- Keywords: stereo matching, feature extraction network, convolution neural network, receptive field
- TL;DR: We introduced a shallow featrue extraction network with a large receptive field for stereo matching tasks, which uses a simple structure to get better performance.
- Abstract: Stereo matching is one of the important basic tasks in the computer vision field. In recent years, stereo matching algorithms based on deep learning have achieved excellent performance and become the mainstream research direction. Existing algorithms generally use deep convolutional neural networks (DCNNs) to extract more abstract semantic information, but we believe that the detailed information of the spatial structure is more important for stereo matching tasks. Based on this point of view, this paper proposes a shallow feature extraction network with a large receptive field. The network consists of three parts: a primary feature extraction module, an atrous spatial pyramid pooling (ASPP) module and a feature fusion module. The primary feature extraction network contains only three convolution layers. This network utilizes the basic feature extraction ability of the shallow network to extract and retain the detailed information of the spatial structure. In this paper, the dilated convolution and atrous spatial pyramid pooling (ASPP) module is introduced to increase the size of receptive field.

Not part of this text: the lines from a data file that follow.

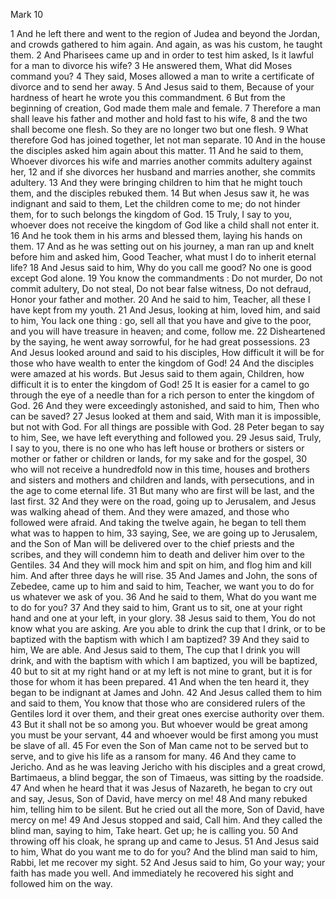 Mark 10

1	And he left there and went to the region of Judea and beyond the Jordan, and crowds gathered to him again. And again, as was his custom, he taught them.
2	And Pharisees came up and in order to test him asked, Is it lawful for a man to divorce his wife?
3	He answered them, What did Moses command you?
4	They said, Moses allowed a man to write a certificate of divorce and to send her away.
5	And Jesus said to them, Because of your hardness of heart he wrote you this commandment.
6	But from the beginning of creation, God made them male and female.
7	Therefore a man shall leave his father and mother and hold fast to his wife,
8	and the two shall become one flesh. So they are no longer two but one flesh.
9	What therefore God has joined together, let not man separate.
10	And in the house the disciples asked him again about this matter.
11	And he said to them, Whoever divorces his wife and marries another commits adultery against her,
12	and if she divorces her husband and marries another, she commits adultery.
13	And they were bringing children to him that he might touch them, and the disciples rebuked them.
14	But when Jesus saw it, he was indignant and said to them, Let the children come to me; do not hinder them, for to such belongs the kingdom of God.
15	Truly, I say to you, whoever does not receive the kingdom of God like a child shall not enter it.
16	And he took them in his arms and blessed them, laying his hands on them.
17	And as he was setting out on his journey, a man ran up and knelt before him and asked him, Good Teacher, what must I do to inherit eternal life?
18	And Jesus said to him, Why do you call me good? No one is good except God alone.
19	You know the commandments : Do not murder, Do not commit adultery, Do not steal, Do not bear false witness, Do not defraud, Honor your father and mother.
20	And he said to him, Teacher, all these I have kept from my youth.
21	And Jesus, looking at him, loved him, and said to him, You lack one thing : go, sell all that you have and give to the poor, and you will have treasure in heaven; and come, follow me.
22	Disheartened by the saying, he went away sorrowful, for he had great possessions.
23	And Jesus looked around and said to his disciples, How difficult it will be for those who have wealth to enter the kingdom of God!
24	And the disciples were amazed at his words. But Jesus said to them again, Children, how difficult it is to enter the kingdom of God!
25	It is easier for a camel to go through the eye of a needle than for a rich person to enter the kingdom of God.
26	And they were exceedingly astonished, and said to him, Then who can be saved?
27	Jesus looked at them and said, With man it is impossible, but not with God. For all things are possible with God.
28	Peter began to say to him, See, we have left everything and followed you.
29	Jesus said, Truly, I say to you, there is no one who has left house or brothers or sisters or mother or father or children or lands, for my sake and for the gospel,
30	who will not receive a hundredfold now in this time, houses and brothers and sisters and mothers and children and lands, with persecutions, and in the age to come eternal life.
31	But many who are first will be last, and the last first.
32	And they were on the road, going up to Jerusalem, and Jesus was walking ahead of them. And they were amazed, and those who followed were afraid. And taking the twelve again, he began to tell them what was to happen to him,
33	saying, See, we are going up to Jerusalem, and the Son of Man will be delivered over to the chief priests and the scribes, and they will condemn him to death and deliver him over to the Gentiles.
34	And they will mock him and spit on him, and flog him and kill him. And after three days he will rise.
35	And James and John, the sons of Zebedee, came up to him and said to him, Teacher, we want you to do for us whatever we ask of you.
36	And he said to them, What do you want me to do for you?
37	And they said to him, Grant us to sit, one at your right hand and one at your left, in your glory.
38	Jesus said to them, You do not know what you are asking. Are you able to drink the cup that I drink, or to be baptized with the baptism with which I am baptized?
39	And they said to him, We are able. And Jesus said to them, The cup that I drink you will drink, and with the baptism with which I am baptized, you will be baptized,
40	but to sit at my right hand or at my left is not mine to grant, but it is for those for whom it has been prepared.
41	And when the ten heard it, they began to be indignant at James and John.
42	And Jesus called them to him and said to them, You know that those who are considered rulers of the Gentiles lord it over them, and their great ones exercise authority over them.
43	But it shall not be so among you. But whoever would be great among you must be your servant,
44	and whoever would be first among you must be slave of all.
45	For even the Son of Man came not to be served but to serve, and to give his life as a ransom for many.
46	And they came to Jericho. And as he was leaving Jericho with his disciples and a great crowd, Bartimaeus, a blind beggar, the son of Timaeus, was sitting by the roadside.
47	And when he heard that it was Jesus of Nazareth, he began to cry out and say, Jesus, Son of David, have mercy on me!
48	And many rebuked him, telling him to be silent. But he cried out all the more, Son of David, have mercy on me!
49	And Jesus stopped and said, Call him. And they called the blind man, saying to him, Take heart. Get up; he is calling you.
50	And throwing off his cloak, he sprang up and came to Jesus.
51	And Jesus said to him, What do you want me to do for you? And the blind man said to him, Rabbi, let me recover my sight.
52	And Jesus said to him, Go your way; your faith has made you well. And immediately he recovered his sight and followed him on the way.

In addition, a feature fusion module is designed, which integrates the feature maps with multiscale receptive fields and mutually complements the feature information of different scales. We replaced the feature extraction part of the existing stereo matching algorithms with our shallow feature extraction network, and achieved state-of-the-art performance on the KITTI 2015 dataset. Compared with the reference network, the number of parameters is reduced by 42%, and the matching accuracy is improved by 1.9%.